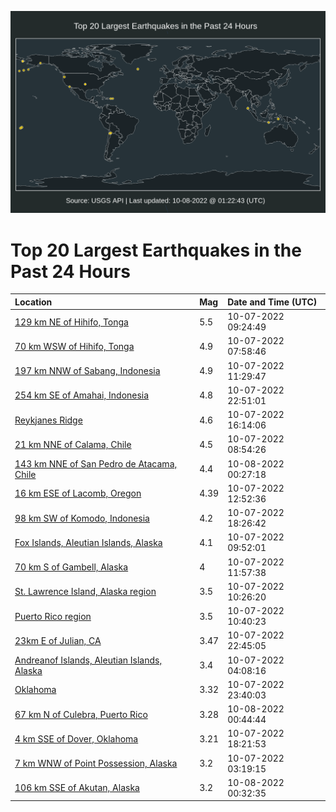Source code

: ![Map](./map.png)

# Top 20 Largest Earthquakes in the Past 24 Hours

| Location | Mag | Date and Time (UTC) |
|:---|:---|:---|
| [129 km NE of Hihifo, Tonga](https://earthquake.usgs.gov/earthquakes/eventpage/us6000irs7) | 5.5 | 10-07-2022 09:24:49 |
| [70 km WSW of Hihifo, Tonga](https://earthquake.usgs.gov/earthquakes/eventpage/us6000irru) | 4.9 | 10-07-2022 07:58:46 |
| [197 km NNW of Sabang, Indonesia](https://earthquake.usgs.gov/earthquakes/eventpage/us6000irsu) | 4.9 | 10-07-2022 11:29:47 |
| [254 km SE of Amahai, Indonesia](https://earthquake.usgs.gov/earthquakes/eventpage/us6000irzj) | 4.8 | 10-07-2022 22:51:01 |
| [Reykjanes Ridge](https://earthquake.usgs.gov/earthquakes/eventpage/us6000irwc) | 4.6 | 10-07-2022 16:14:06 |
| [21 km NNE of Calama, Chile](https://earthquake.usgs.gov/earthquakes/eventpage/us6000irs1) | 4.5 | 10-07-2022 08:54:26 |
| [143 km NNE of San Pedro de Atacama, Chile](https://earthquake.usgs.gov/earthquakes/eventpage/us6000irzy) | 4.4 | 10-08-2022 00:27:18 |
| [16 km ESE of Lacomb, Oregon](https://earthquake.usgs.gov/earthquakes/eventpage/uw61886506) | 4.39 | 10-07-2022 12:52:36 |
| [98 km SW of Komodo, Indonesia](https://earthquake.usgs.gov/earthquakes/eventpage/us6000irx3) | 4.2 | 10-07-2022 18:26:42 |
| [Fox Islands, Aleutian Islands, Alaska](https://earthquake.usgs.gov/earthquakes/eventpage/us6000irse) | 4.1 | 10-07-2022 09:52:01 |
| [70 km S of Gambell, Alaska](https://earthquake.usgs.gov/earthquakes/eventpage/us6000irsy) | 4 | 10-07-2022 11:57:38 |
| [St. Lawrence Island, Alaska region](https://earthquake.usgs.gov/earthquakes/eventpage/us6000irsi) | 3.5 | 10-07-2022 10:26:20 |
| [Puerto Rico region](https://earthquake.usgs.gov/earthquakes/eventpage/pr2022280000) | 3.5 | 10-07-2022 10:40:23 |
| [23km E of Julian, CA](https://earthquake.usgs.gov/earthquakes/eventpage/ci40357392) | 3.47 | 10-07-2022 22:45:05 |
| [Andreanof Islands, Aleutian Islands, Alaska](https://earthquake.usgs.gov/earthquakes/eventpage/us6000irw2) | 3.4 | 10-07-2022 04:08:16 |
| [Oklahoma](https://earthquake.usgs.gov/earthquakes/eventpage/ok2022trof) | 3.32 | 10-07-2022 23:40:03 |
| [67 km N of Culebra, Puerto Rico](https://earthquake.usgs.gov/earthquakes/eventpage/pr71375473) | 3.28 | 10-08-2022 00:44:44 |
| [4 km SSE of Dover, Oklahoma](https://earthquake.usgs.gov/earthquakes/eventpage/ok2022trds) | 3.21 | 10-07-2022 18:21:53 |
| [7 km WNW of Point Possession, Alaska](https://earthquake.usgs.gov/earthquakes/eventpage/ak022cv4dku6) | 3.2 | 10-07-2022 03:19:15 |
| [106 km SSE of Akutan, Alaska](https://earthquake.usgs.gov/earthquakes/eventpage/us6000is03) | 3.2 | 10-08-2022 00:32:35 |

□ □ □ □ □

:: REQUIRED WORK ::
Everything above from the line containing "10-07-2022 22:51:01 |" down to the line containing "10-07-2022 16:14:06 |" is to be transcribed exactly, with both of those lines included and nothing else added.

:: WRITTEN ANSWER ::
| [254 km SE of Amahai, Indonesia](https://earthquake.usgs.gov/earthquakes/eventpage/us6000irzj) | 4.8 | 10-07-2022 22:51:01 |
| [Reykjanes Ridge](https://earthquake.usgs.gov/earthquakes/eventpage/us6000irwc) | 4.6 | 10-07-2022 16:14:06 |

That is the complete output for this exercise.